“Listen? Do you want to know a secret? Do you promise not to tell?”
Those innocent lyrics by The Beatles take on a whole different meaning when you realize just how much is out there about you.
According to documents leaked by former NSA (National Security Agency) systems analyst, Edward Snowden, “the government has been collecting Americans’ phone records in bulk, and scooping up their emails, browsing history and social-media activity,” PBS Frontline stated in August. Their actions have heightened concerns about online privacy.
NSA says it’s doing so for our protection to prevent terrorism. Any invasion into my personal life bugs me as much as a snoopy store clerk, aka “The World Almanac of Misinformation,” did when I was a teen.
But are we stressing about the government learning too much about us when we already provide so much personal information on our social media sites?
I wasn’t concerned until I recalled the drama, “Enemy of the State” (1998). The movie played on our fears on how much the government can find out about us. It’s not just the government we should be wary of, however, if we want to keep our private lives … private.
Face recognition on social networks is just one creepy intrusion. Want to know where someone has lived in the past 15 to 20 years? You might be surprised to learn how much information is available for public consumption.
For just one thin Washington – or, maybe $3 – some websites promise to reveal much more about you. And, they promise not to tell the person that you’re seeking information about. Yeah, I feel so secure.
Many of us make it easy for them because we post our plans on social media. Planning an exotic vacation abroad? Renovating your home? Or, buying a flat-screen TV? Information is currency to the “friends of your friends” who, sometimes, are not friends at all.
No need to post a map to your residence. Google and MapQuest can provide that for whoever wants to visit while you’re gone.
This summer, I did something I rarely do. I posted photos of my family on Facebook. Before I could name the people in the photo, I realized Facebook had already identified two of them. FB got the info from photos I tagged in my own profile.
That rattled my smugness about security. It made me think of Robert Clayton Dean (Will Smith) in “Enemy of the State.” He plays an attorney who is in a lingerie shop looking for a gift for his wife when he bumps into an old friend, Daniel Zavitz (Jason Lee).
Zavitz, who is being pursued by NSA agents, drops a video cartridge of a politically motivated murder into Dean’s shopping bag – without Dean’s knowledge – and flees.
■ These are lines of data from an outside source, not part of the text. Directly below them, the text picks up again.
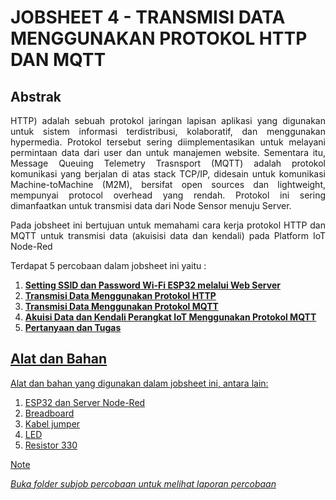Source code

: # JOBSHEET 4 - TRANSMISI DATA MENGGUNAKAN PROTOKOL HTTP DAN MQTT


## Abstrak
<p align="justify">HTTP) adalah sebuah protokol jaringan lapisan aplikasi yang digunakan untuk sistem informasi terdistribusi, kolaboratif, dan menggunakan hypermedia. Protokol tersebut sering diimplementasikan untuk
melayani permintaan data dari user dan untuk manajemen website. Sementara itu, Message Queuing Telemetry Trasnsport (MQTT) adalah protokol komunikasi yang berjalan di atas stack TCP/IP, didesain untuk komunikasi Machine-toMachine
(M2M), bersifat open sources dan lightweight, mempunyai protocol overhead yang rendah. Protokol ini sering dimanfaatkan untuk transmisi data dari Node Sensor menuju Server. </p>

<p align="justify">Pada jobsheet ini bertujuan untuk memahami cara kerja protokol HTTP dan MQTT untuk transmisi data (akuisisi data dan kendali) pada Platform IoT Node-Red</p>

Terdapat 5 percobaan dalam jobsheet ini yaitu :
1. <a href="https://github.com/brianrahma/system-embedded/tree/master/jobsheet%204/A.%20Setting%20SSID%20dan%20Password%20Wi-Fi%20ESP32%20melalui%20Web%20Server">**Setting SSID dan Password Wi-Fi ESP32 melalui Web Server**
2. <a href="https://github.com/brianrahma/system-embedded/tree/master/jobsheet%204/B.%20Transmisi%20Data%20Menggunakan%20Protokol%20HTTP">**Transmisi Data Menggunakan Protokol HTTP**
3. <a href="https://github.com/brianrahma/system-embedded/tree/master/jobsheet%204/C.%20Transmisi%20Data%20Menggunakan%20Protokol%20MQTT">**Transmisi Data Menggunakan Protokol MQTT**
4. **Akuisi Data dan Kendali Perangkat IoT Menggunakan Protokol MQTT**
5. **Pertanyaan dan Tugas**

## Alat dan Bahan

Alat dan bahan yang digunakan dalam jobsheet ini, antara lain:
  1. ESP32 dan Server Node-Red
  2. Breadboard
  3. Kabel jumper
  4. LED
  5. Resistor 330
     
> [!NOTE]  
> *Buka folder subjob percobaan untuk melihat laporan percobaan*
Zavitz doesn’t get far. He’s struck and killed by a fire truck.
NSA agents don’t find the evidence on Zavitz, but they zero in on Dean when they find the attorney’s card in Zavitz’s pocket. By a click of a surveillance tape, NSA identifies Dean. They try to get the “sensitive material” from Dean who has no idea what they’re talking about. Then his life is turned upside down.
Dean’s reputation is smeared. He is fired from his law firm. His wife has kicked him out and he discovers his credit cards have been stolen.
As Dean quickly discovers, just because you’re paranoid doesn’t mean they’re not out to get you.
Private Eyes are watching you. They see your every move. A scary notion. That song by Hall & Oates should be a cautionary tale. Don’t post anything on social media that you wouldn’t want the whole world to know.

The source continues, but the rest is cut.